* [EXERCISE AIM] Reproduce verbatim only the lines from the one containing "Lecturer 10, Learning in the brain: 1,4<br>" through the last line below, both included.

══════════════════════════════

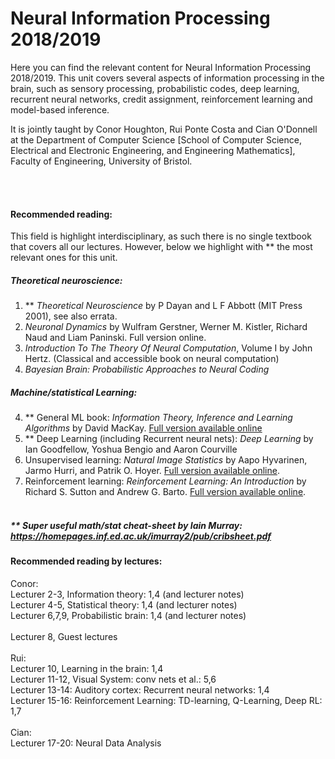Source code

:# Neural Information Processing 2018/2019

Here you can find the relevant content for Neural Information Processing 2018/2019. This unit covers several aspects of information processing in the brain, such as sensory processing, probabilistic codes, deep learning, recurrent neural networks, credit assignment, reinforcement learning and model-based inference.

It is jointly taught by Conor Houghton, Rui Ponte Costa and Cian O'Donnell at the Department of Computer Science [School of Computer Science, Electrical and Electronic Engineering, and Engineering Mathematics], Faculty of Engineering, University of Bristol.

<br><br>
#### Recommended reading:
This field is highlight interdisciplinary, as such there is no single textbook that covers all our lectures. However, below we highlight with ** the most relevant ones for this unit.

##### Theoretical neuroscience:
1. \** *Theoretical Neuroscience* by P Dayan and L F Abbott (MIT Press 2001), see also errata.<br>
2. *Neuronal Dynamics* by Wulfram Gerstner, Werner M. Kistler, Richard Naud and Liam Paninski. Full version online. <br>
3. *Introduction To The Theory Of Neural Computation*, Volume I by John Hertz. (Classical and accessible book on neural computation)<br>
4. *Bayesian Brain: Probabilistic Approaches to Neural Coding*

##### Machine/statistical Learning:
4. \** General ML book: *Information Theory, Inference and Learning Algorithms* by David MacKay. [Full version available online](http://www.inference.org.uk/itila/book.html)<br>
5. \** Deep Learning (including Recurrent neural nets): *Deep Learning* by Ian Goodfellow, Yoshua Bengio and Aaron Courville<br>
6. Unsupervised learning: *Natural Image Statistics* by Aapo Hyvarinen, Jarmo Hurri, and Patrik O. Hoyer. [Full version available online](http://www.naturalimagestatistics.net).<br>
7. Reinforcement learning: *Reinforcement Learning: An Introduction* by Richard S. Sutton and Andrew G. Barto. [Full version available online](http://incompleteideas.net/book/the-book-2nd.html).<br><br>
<!---  ---> 
##### \** Super useful math/stat cheat-sheet by Iain Murray:<br> https://homepages.inf.ed.ac.uk/imurray2/pub/cribsheet.pdf

#### Recommended reading by lectures:
Conor:<br>
Lecturer 2-3, Information theory: 1,4 (and lecturer notes)<br>
Lecturer 4-5, Statistical theory: 1,4 (and lecturer notes)<br>
Lecturer 6,7,9, Probabilistic brain: 1,4 (and lecturer notes)<br>
<br>
Lecturer 8, Guest lectures<br>
<br>
Rui:<br>
Lecturer 10, Learning in the brain: 1,4<br>
Lecturer 11-12, Visual System: conv nets et al.: 5,6<br>
Lecturer 13-14: Auditory cortex: Recurrent neural networks: 1,4 <br>
Lecturer 15-16: Reinforcement Learning: TD-learning, Q-Learning, Deep RL: 1,7<br>
<br>
Cian:<br>
Lecturer 17-20: Neural Data Analysis<br>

══════════════════════════════

* [ANSWER SECTION]
Lecturer 10, Learning in the brain: 1,4<br>
Lecturer 11-12, Visual System: conv nets et al.: 5,6<br>
Lecturer 13-14: Auditory cortex: Recurrent neural networks: 1,4 <br>
Lecturer 15-16: Reinforcement Learning: TD-learning, Q-Learning, Deep RL: 1,7<br>
<br>
Cian:<br>
Lecturer 17-20: Neural Data Analysis<br>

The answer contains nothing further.